--- TASK MATERIAL ---

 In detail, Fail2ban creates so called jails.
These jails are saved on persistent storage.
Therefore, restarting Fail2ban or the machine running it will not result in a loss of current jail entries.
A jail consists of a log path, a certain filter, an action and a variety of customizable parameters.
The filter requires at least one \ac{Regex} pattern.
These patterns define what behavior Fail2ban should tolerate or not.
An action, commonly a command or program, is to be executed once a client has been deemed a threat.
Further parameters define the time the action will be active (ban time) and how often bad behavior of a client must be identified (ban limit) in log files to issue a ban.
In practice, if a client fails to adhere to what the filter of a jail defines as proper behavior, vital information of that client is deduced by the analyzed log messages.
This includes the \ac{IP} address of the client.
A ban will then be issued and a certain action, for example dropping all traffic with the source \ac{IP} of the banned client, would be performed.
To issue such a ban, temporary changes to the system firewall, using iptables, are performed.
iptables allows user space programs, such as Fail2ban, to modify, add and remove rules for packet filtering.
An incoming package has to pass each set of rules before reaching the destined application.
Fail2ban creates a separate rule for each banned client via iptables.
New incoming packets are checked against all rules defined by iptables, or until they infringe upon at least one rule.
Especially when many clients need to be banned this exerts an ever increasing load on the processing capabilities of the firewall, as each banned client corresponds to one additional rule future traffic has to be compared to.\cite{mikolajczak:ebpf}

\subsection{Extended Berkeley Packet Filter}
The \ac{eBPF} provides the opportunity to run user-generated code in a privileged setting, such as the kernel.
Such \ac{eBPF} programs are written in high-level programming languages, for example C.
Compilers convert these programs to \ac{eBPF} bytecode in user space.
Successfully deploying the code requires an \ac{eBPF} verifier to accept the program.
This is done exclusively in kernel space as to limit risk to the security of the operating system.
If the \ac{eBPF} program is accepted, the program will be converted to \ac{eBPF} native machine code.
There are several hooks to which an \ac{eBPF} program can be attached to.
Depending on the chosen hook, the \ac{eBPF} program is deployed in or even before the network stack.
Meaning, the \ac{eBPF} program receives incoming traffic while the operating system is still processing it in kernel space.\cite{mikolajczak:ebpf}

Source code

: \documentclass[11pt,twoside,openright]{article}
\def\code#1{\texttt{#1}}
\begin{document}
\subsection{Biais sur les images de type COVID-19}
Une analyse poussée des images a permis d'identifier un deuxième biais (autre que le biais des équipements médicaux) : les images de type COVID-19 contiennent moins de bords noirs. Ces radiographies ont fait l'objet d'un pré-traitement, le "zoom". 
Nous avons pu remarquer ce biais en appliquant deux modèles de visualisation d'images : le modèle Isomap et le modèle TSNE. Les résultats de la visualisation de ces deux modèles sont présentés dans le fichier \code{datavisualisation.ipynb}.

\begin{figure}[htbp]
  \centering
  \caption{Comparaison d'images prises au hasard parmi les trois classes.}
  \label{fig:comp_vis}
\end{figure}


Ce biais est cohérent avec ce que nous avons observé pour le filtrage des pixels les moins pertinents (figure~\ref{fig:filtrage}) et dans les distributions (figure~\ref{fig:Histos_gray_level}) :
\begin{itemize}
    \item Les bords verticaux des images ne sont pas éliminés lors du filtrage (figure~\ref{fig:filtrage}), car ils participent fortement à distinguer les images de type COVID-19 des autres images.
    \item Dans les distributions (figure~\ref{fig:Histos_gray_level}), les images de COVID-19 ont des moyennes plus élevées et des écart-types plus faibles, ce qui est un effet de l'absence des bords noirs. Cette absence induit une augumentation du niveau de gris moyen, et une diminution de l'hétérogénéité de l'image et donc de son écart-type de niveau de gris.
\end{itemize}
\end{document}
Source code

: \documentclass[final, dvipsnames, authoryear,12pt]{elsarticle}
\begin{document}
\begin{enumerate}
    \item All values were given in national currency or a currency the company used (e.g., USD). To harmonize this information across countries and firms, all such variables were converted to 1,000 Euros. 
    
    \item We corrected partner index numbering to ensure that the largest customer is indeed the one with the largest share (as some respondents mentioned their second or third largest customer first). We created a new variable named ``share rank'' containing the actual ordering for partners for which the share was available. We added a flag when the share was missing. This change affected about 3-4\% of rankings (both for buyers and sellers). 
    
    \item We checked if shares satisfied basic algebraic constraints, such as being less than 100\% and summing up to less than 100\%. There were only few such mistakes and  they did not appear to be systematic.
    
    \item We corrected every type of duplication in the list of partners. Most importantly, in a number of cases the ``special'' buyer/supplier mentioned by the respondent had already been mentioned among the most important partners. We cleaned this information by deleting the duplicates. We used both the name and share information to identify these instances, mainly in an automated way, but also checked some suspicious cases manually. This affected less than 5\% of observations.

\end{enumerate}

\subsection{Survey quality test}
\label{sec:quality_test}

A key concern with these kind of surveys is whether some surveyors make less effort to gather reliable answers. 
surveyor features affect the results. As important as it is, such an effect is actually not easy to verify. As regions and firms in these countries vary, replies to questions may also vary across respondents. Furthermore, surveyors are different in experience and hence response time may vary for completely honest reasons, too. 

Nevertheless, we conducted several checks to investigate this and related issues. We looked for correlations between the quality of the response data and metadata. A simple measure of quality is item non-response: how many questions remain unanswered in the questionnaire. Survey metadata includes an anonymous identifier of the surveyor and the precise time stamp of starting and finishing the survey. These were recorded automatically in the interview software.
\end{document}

---
--- TASK MATERIAL ---

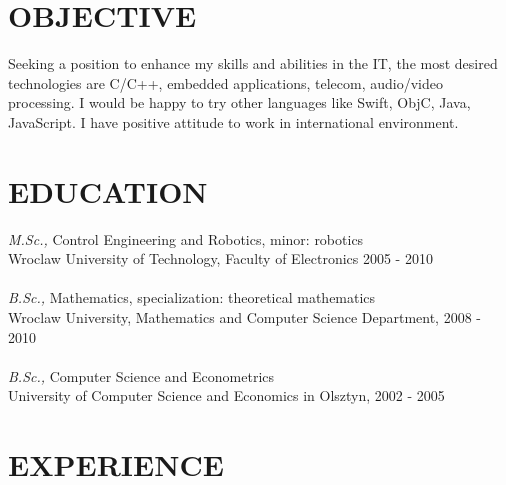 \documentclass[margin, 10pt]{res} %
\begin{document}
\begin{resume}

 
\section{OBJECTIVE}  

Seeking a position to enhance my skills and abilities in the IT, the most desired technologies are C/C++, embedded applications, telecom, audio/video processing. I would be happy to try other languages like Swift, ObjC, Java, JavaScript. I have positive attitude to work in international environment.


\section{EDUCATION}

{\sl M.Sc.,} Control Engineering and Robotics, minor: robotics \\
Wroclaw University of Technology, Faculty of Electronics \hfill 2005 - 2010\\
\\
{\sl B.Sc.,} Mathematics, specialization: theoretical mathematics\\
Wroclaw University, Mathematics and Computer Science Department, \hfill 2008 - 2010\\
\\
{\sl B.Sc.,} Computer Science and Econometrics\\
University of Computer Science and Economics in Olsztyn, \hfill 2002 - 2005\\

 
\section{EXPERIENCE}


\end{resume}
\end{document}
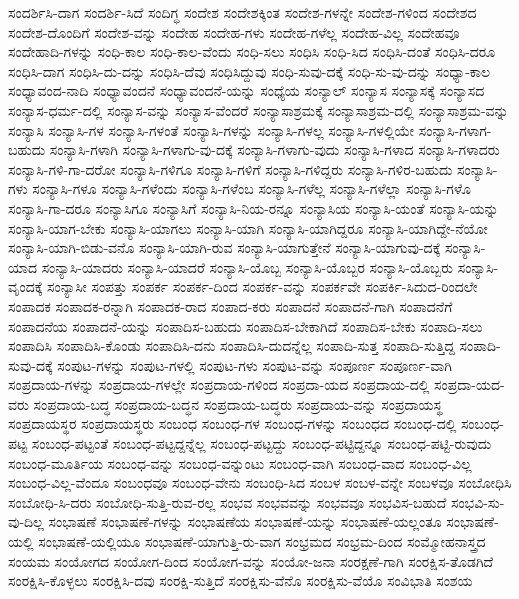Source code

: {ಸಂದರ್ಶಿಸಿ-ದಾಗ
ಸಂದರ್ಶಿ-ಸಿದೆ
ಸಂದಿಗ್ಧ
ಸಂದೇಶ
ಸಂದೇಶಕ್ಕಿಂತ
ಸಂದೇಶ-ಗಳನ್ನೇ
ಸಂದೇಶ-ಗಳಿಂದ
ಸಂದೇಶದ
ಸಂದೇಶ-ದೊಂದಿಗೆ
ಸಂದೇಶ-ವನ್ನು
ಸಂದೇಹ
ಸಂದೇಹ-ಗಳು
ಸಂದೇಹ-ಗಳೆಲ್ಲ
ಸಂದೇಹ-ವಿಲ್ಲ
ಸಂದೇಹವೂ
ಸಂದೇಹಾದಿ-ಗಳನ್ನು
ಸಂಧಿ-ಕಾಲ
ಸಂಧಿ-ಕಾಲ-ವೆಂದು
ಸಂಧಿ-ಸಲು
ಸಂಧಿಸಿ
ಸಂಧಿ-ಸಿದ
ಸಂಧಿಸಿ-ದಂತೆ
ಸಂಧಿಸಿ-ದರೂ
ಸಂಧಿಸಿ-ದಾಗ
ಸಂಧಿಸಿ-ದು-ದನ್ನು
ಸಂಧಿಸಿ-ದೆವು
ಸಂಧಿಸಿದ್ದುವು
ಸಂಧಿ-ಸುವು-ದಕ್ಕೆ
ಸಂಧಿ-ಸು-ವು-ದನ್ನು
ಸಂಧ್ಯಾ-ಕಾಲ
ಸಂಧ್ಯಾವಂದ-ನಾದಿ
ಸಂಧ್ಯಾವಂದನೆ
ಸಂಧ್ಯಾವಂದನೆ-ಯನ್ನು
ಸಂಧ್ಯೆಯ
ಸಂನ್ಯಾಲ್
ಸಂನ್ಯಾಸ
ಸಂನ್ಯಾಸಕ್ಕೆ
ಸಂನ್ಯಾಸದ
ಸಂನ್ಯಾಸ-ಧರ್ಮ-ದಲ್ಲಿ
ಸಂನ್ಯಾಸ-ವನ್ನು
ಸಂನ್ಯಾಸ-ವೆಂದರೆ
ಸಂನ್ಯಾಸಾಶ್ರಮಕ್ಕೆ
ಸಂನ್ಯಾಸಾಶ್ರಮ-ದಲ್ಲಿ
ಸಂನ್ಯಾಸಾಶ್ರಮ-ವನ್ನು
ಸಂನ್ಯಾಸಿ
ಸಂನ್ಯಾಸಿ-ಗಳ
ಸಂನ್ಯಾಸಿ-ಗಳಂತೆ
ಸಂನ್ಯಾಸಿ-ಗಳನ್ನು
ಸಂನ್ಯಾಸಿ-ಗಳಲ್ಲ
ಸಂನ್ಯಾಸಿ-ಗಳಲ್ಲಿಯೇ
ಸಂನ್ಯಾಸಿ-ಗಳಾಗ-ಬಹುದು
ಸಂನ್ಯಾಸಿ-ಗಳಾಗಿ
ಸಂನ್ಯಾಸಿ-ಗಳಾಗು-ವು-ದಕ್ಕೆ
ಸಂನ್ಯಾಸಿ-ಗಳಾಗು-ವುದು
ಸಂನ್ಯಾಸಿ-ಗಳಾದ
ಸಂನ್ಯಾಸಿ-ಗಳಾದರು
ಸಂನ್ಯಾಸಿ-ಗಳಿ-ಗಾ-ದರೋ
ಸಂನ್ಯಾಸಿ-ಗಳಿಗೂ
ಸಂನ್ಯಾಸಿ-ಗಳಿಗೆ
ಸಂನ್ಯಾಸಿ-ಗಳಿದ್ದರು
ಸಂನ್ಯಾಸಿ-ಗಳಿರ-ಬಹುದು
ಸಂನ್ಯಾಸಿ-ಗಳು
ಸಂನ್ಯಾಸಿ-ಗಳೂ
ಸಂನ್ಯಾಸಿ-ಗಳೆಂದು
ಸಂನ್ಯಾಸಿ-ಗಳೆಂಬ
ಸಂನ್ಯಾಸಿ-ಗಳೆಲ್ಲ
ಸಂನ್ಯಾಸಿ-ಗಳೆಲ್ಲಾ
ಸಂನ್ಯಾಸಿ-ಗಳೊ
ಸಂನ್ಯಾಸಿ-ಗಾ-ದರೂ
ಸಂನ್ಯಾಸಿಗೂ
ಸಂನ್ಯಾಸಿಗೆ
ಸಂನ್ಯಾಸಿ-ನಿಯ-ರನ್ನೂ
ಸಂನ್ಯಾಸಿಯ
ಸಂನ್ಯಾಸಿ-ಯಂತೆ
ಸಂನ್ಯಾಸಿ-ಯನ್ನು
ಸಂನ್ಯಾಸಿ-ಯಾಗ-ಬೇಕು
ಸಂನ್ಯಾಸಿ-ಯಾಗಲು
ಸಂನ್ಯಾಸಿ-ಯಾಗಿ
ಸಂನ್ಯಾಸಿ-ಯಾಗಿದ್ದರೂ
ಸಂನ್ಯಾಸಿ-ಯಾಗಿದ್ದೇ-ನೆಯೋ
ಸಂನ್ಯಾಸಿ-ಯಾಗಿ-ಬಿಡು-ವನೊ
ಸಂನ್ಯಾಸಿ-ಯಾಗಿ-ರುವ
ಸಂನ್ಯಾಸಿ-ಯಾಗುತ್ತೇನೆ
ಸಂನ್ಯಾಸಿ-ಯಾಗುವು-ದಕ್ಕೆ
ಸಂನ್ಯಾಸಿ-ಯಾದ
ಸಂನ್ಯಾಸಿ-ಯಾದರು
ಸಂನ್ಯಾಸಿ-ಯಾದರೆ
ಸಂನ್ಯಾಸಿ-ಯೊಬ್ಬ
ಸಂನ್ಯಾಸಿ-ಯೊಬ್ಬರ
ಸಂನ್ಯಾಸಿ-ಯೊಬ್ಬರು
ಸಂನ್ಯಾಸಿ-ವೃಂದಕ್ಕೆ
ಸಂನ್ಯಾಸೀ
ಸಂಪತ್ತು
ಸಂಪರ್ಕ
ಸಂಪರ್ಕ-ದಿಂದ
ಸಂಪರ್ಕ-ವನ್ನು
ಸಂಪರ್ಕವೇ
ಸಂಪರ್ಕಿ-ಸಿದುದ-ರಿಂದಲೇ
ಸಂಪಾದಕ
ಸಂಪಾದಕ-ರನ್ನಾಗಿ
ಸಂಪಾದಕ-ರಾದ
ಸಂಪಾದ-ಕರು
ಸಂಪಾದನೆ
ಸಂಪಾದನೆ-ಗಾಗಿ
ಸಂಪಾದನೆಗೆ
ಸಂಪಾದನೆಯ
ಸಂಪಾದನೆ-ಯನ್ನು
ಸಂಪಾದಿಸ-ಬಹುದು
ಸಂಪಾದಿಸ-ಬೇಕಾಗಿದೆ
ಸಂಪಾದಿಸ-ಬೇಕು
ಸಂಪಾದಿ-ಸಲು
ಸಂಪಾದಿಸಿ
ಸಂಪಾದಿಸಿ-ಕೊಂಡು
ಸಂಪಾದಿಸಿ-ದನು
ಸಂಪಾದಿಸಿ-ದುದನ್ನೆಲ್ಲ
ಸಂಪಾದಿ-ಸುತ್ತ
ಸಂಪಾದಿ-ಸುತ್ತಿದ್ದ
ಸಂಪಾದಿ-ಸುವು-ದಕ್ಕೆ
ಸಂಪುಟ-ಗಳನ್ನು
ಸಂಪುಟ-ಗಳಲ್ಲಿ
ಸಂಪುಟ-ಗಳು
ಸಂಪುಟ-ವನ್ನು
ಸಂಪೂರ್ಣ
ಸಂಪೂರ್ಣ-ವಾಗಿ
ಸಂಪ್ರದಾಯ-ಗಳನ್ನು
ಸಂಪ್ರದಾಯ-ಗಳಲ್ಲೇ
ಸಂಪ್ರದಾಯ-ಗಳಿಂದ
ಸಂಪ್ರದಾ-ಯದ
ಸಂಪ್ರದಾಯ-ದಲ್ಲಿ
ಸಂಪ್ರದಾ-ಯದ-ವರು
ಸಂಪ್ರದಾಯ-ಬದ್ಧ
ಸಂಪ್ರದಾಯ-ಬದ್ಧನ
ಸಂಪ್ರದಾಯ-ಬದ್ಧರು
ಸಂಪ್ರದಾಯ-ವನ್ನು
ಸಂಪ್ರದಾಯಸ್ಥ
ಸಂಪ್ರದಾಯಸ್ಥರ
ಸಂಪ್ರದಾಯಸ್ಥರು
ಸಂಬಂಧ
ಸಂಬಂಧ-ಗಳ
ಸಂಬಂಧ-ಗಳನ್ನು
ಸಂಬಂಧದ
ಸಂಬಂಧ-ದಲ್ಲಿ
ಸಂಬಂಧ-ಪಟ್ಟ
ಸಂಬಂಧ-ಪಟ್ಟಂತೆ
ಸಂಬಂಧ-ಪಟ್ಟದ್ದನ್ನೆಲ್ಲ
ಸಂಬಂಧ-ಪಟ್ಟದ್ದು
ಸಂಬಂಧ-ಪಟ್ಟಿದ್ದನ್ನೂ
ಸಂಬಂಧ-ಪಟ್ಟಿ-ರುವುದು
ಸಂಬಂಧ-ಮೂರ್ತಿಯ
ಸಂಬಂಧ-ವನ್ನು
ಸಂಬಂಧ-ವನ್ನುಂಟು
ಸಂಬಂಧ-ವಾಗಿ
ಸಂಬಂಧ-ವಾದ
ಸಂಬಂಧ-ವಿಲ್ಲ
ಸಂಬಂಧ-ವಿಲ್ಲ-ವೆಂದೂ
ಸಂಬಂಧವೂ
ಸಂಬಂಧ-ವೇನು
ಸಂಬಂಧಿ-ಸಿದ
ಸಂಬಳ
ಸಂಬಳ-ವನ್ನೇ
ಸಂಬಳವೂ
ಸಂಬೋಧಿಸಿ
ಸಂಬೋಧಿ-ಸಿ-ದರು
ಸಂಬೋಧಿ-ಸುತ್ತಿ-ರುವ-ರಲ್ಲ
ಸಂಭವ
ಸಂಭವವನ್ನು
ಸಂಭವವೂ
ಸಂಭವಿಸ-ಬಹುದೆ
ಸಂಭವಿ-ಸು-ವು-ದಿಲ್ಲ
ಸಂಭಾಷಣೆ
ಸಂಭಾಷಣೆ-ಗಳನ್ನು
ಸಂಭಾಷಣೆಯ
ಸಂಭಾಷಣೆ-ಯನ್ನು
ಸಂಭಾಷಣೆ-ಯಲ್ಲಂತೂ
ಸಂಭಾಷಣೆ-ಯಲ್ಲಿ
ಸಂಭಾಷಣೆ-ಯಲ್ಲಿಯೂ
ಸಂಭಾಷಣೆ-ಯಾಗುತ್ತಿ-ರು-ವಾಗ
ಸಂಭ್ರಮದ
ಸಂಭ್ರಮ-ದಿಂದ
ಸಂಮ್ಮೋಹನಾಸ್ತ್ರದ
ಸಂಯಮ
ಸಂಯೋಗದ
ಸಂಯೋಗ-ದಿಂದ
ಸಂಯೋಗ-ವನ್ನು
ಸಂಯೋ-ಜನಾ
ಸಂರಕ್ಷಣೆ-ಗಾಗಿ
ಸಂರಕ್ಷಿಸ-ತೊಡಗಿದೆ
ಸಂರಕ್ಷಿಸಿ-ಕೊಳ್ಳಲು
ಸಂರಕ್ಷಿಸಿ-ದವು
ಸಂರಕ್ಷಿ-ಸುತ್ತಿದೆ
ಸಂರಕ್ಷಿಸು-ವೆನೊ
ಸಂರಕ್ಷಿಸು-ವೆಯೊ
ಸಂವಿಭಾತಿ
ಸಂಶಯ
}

---
--- TASK MATERIAL ---

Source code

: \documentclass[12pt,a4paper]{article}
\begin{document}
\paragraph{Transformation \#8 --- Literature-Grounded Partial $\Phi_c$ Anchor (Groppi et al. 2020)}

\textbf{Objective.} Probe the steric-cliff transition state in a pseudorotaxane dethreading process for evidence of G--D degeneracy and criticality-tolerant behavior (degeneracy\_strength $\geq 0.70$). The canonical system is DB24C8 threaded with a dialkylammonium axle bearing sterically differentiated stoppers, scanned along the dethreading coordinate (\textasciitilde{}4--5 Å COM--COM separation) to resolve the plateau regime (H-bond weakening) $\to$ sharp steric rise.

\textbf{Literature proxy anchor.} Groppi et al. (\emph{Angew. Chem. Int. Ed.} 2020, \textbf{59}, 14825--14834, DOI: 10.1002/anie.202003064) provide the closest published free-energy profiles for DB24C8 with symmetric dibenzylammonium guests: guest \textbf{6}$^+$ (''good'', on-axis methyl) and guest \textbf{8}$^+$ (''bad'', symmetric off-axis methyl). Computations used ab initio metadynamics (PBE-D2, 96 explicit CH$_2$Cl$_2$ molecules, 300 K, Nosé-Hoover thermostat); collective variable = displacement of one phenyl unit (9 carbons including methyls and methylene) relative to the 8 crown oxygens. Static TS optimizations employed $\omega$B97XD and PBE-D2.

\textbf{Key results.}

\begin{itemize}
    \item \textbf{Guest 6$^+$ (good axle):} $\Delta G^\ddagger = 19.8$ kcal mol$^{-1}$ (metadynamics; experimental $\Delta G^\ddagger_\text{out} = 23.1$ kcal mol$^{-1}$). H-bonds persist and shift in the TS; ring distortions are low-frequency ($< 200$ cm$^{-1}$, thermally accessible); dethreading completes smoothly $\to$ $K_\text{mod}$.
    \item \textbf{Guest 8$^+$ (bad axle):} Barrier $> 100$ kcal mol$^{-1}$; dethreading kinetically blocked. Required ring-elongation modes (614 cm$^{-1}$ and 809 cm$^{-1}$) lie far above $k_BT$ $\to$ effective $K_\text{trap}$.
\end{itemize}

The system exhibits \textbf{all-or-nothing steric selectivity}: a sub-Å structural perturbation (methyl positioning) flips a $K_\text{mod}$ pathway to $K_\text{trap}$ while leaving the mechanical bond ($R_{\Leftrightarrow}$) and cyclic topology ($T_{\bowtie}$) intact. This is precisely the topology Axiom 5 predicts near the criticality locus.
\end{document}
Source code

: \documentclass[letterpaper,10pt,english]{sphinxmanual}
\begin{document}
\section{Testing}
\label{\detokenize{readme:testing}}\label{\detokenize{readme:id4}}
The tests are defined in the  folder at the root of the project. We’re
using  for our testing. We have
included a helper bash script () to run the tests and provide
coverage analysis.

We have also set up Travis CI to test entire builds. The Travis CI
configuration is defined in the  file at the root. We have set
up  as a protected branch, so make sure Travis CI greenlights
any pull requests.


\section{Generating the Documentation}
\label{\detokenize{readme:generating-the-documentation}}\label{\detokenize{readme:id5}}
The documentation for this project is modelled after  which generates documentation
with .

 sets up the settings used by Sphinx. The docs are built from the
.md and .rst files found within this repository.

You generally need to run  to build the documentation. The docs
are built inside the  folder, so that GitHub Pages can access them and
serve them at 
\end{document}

---

YOUR GOAL - If a line in the entries contains the word "label", copy that line out.

THE COMPLETED TASK -
  \label{fig:comp_vis}
\label{sec:quality_test}
\label{\detokenize{readme:testing}}\label{\detokenize{readme:id4}}
\label{\detokenize{readme:generating-the-documentation}}\label{\detokenize{readme:id5}}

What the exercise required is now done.